Concordo com você quando diz que "não existe mais, no cinema contemporâneo, um realizador com a verve, a competência, a ironia, o engenho e arte de Billy Wilder ou de um Frank Tashlin".
"Se meu apartamento falasse" é uma obra-prima do cinema, e apesar dos seus mais de 40 anos assistimos até hoje sem sentir envelhecimento (fora claro, as roupas e detalhes de época).

Anônimo disse...

Setaro,ésse é um tema delicado pois aparenta ser conflito de geração quando no fundo não é. É dificil para um jovem cinéfilo( existem ?) aceitar essa dura realidade. Estamos vivendo o tempo em que um débil mental entra num cinema em S. Paulo e metralha os espectadores( houve uma época, 1973, que isso era apenas enredo de Super-8, o brilhante "Rua da Paz", exibido na Jornada de Guido Araújo).

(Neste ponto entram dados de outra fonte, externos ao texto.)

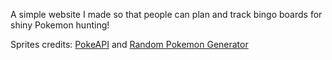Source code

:A simple website I made so that people can plan and track bingo boards for shiny Pokemon hunting! 

Sprites credits: [PokeAPI](https://github.com/PokeAPI/pokeapi) and [Random Pokemon Generator](https://github.com/nerdydrew/Random-Pokemon-Generator)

Essa queda de qualidade é geral, não é só no cinema. A Música popular, por exemplo, mostra bem essa decadência em letra e música.
Evidentemente existem as tais exceções mas são tão poucas que o lixo soterra facilmente.
O panorama urbano nas grandes cidades do mundo também é um retrato vivo da involução humana nesse século XXI. É aquela coisa, tem o avanço tecnológico do celular mas o camarada utiliza para chantagear pessoas diretamente dos presidios. Tem a TV de alta definição mas exibindo o Big Brother.Tem o desenvolvimento da química desviado para a fabricação de drogas sintéticas. A indústria de armamamentos fomenta "revoluções" por todos os lados. A arte é usada para lavagem de dinheiro, golpes e outras mumunhas que infestam as leis de incentivo.
Tem uma música, acho que de Lenine, que diz mais ou menos assim " a loura esfaqueada na sarjeta/o sangue escorrendo na calçada/ mas é um filme de amor". Nada mais contemporâneo.